At Wednesday’s scheduled hearing, Vice Media planned to urge the Supreme Court of Canada to overturn a ruling that reporter Ben Makuch give the RCMP materials related to interviews he did with an accused terrorist. Vice argues that being forced to comply with the order would seriously undermine the ability of journalists to do their jobs in the public interest.
“This case involves an extraordinary request by police for production of unpublished communications, in the form of text messages between an innocent journalist and a source, for use directly as evidence in a criminal prosecution against the source,” Vice argues in its written materials.
“Despite the uncontradicted evidence filed in this case addressing the chilling effects that arise from direct access to journalist source communications for prosecution purposes, the courts below serially imposed and upheld the production order as requested.”

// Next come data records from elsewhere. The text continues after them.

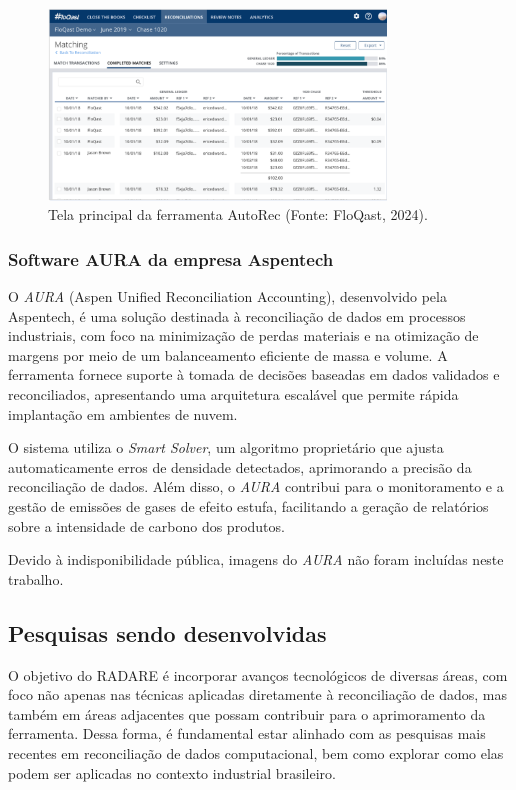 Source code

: \begin{figure}[htbp!]
	\centering
	\includegraphics[width=0.8\textwidth]{figuras/floqast-autorec.png}
	\caption{Tela principal da ferramenta AutoRec (Fonte: FloQast, 2024).}
	\label{fig:AutoRec}
\end{figure}

\subsubsection{Software AURA da empresa Aspentech}

O \textit{AURA} (Aspen Unified Reconciliation Accounting), desenvolvido pela Aspentech, é uma solução destinada à reconciliação de dados em processos industriais, com foco na minimização de perdas materiais e na otimização de margens por meio de um balanceamento eficiente de massa e volume. A ferramenta fornece suporte à tomada de decisões baseadas em dados validados e reconciliados, apresentando uma arquitetura escalável que permite rápida implantação em ambientes de nuvem.

O sistema utiliza o \textit{Smart Solver}, um algoritmo proprietário que ajusta automaticamente erros de densidade detectados, aprimorando a precisão da reconciliação de dados. Além disso, o \textit{AURA} contribui para o monitoramento e a gestão de emissões de gases de efeito estufa, facilitando a geração de relatórios sobre a intensidade de carbono dos produtos.

Devido à indisponibilidade pública, imagens do \textit{AURA} não foram incluídas neste trabalho.

\subsection{Pesquisas sendo desenvolvidas}

O objetivo do RADARE é incorporar avanços tecnológicos de diversas áreas, com foco não apenas nas técnicas aplicadas diretamente à reconciliação de dados, mas também em áreas adjacentes que possam contribuir para o aprimoramento da ferramenta. Dessa forma, é fundamental estar alinhado com as pesquisas mais recentes em reconciliação de dados computacional, bem como explorar como elas podem ser aplicadas no contexto industrial brasileiro.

The materials at issue relate to three stories Makuch wrote in 2014 on Farah Shirdon, 22, of Calgary, who police charged in absentia with various terrorism-related offences. The articles were largely based on conversations Makuch had with Shirdon, who was said to be in Iraq, via an online instant messaging app, Kik Messenger.
With court permission, RCMP sought access to Makuch’s screen captures and logs of those chats. Makuch refused to hand them over, prompting the ongoing court battle.

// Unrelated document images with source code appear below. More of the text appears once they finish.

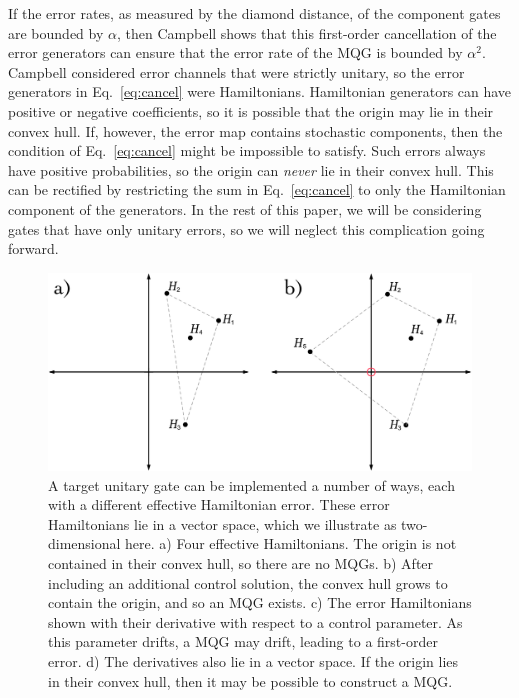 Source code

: \documentclass[aps,nofootinbib,pra,notitlepage,twocolumn]{revtex4-1}
\begin{document}
If the error rates, as measured by the diamond distance, of the component gates are bounded by $\alpha$, then Campbell shows that this first-order cancellation of the error generators can ensure that the error rate of the MQG is bounded by $\alpha^2$. Campbell considered error channels that were strictly unitary, so the error generators in Eq.~\eqref{eq:cancel} were Hamiltonians. Hamiltonian generators can have positive or negative coefficients, so it is possible that the origin may lie in their convex hull. If, however, the error map contains stochastic components, then the condition of Eq.~\eqref{eq:cancel} might be impossible to satisfy. Such errors always have positive probabilities, so the origin can \emph{never} lie in their convex hull. This can be rectified by restricting the sum in Eq.~\eqref{eq:cancel} to only the Hamiltonian component of the generators. In the rest of this paper, we will be considering gates that have only unitary errors, so we will neglect this complication going forward. 

\begin{figure}
  \centering
  \includegraphics[width=\columnwidth]{vectorspace.pdf}
  \caption{A target unitary gate can be implemented a number of ways, each with a different effective Hamiltonian error. These error Hamiltonians lie in a vector space, which we illustrate as two-dimensional here. a) Four effective Hamiltonians. The origin is not contained in their convex hull, so there are no MQGs. b) After including an additional control solution, the convex hull grows to contain the origin, and so an MQG exists. c) The error Hamiltonians shown with their derivative with respect to a control parameter. As this parameter drifts, a MQG may drift, leading to a first-order error. d) The derivatives also lie in a vector space. If the origin lies in their convex hull, then it may be possible to construct a MQG.}
  \label{fig:vectorspace}
\end{figure}
\end{document}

Both the RCMP and the government argued successfully at two levels of court that access to the chat logs was essential to the ongoing investigation into Shirdon, who may or may not have been killed in an air strike in 2015. They maintained journalists have no special rights to withhold crucial information—and the law in that regard is well settled.
“Contrary to the appellants’ submissions, the courts have not been acting as ‘rubber stamps’ favouring the interests of law enforcement at the expense of freedom of expression,” the government argues in its written materials. “The production order is reasonable.”

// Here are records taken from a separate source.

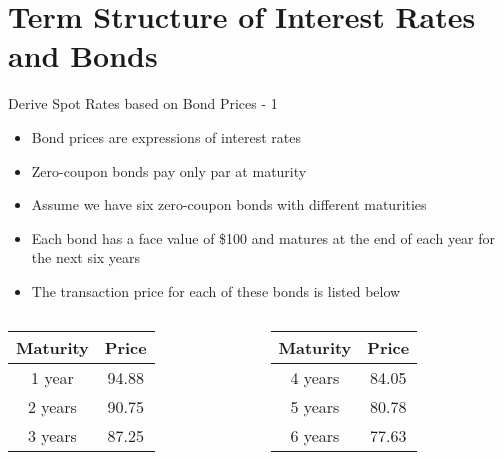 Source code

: \documentclass[handout, aspectratio=169]{beamer}
\subtitle{Interest Rate Fundamentals}
\begin{document}


\section{Term Structure of Interest Rates and Bonds}
\begin{frame}{Derive Spot Rates based on Bond Prices - 1}
	\pause
	\begin{itemize}
		\item Bond prices are expressions of interest rates 
		\item Zero-coupon bonds pay only par at maturity
	\end{itemize}
	\begin{example}
		\scriptsize
		\begin{itemize}
			\item Assume we have six zero-coupon bonds with different maturities
			\item Each bond has a face value of \$100 and matures at the end of each year for the next six years
			\item The transaction price for each of these bonds is listed below
		\end{itemize}
		\begin{columns}
			\begin{column}{0.5\textwidth}
				\begin{table}[h]
					\begin{tabular}{|c|c|} 
						\hline
						\textbf{Maturity} & \textbf{Price}\\				
						\hline
						1 year & 94.88 \\
						2 years & 90.75 \\
						3 years & 87.25 \\
						\hline
					\end{tabular}
				\end{table}
			\end{column}
			\begin{column}{0.5\textwidth}
				\begin{table}[h]
					\begin{tabular}{|c|c|} 
						\hline
						\textbf{Maturity} & \textbf{Price}\\				
						\hline
						4 years & 84.05 \\
						5 years & 80.78 \\
						6 years & 77.63 \\
						\hline
					\end{tabular}
				\end{table}
			\end{column}
		 \end{columns}
	\end{example}
\end{frame}
\end{document}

Those lower court decisions, however, have alarmed media and free expression groups, several of which have won permission to intervene in the case.
A media coalition, comprising organizations such as the Aboriginal Peoples Television Network, the Canadian Association of Journalists, Global News, and Postmedia, maintains lower courts have tilted “almost exclusively in favour of the state and against the media.”
The coalition argues the Supreme Court should focus on the media’s “privacy interests,” not just on the potential for making sources reluctant to talk to reporters.
“Intruding on those [privacy] interests causes harm beyond a chilling effect on sources, stifling the news-gathering process, and undermining the perceived impartiality of media organizations in a number of different ways,” the coalition says.
For its part, the Ontario government argues the current system works well and does not need to be changed.
In an initial ruling, Superior Court Justice Ian MacDonnell said the public had a strong interest in the effective investigation and prosecution of serious allegations. The Ontario Court of Appeal agreed, finding the prosecution had no obligation to prove the requested information was essential to the RCMP case.
Makuch, who maintains he published all information relevant to the public, has said he was fighting legally both for himself and on behalf of all journalists in Canada.
“This is an extremely important matter,” Makuch said.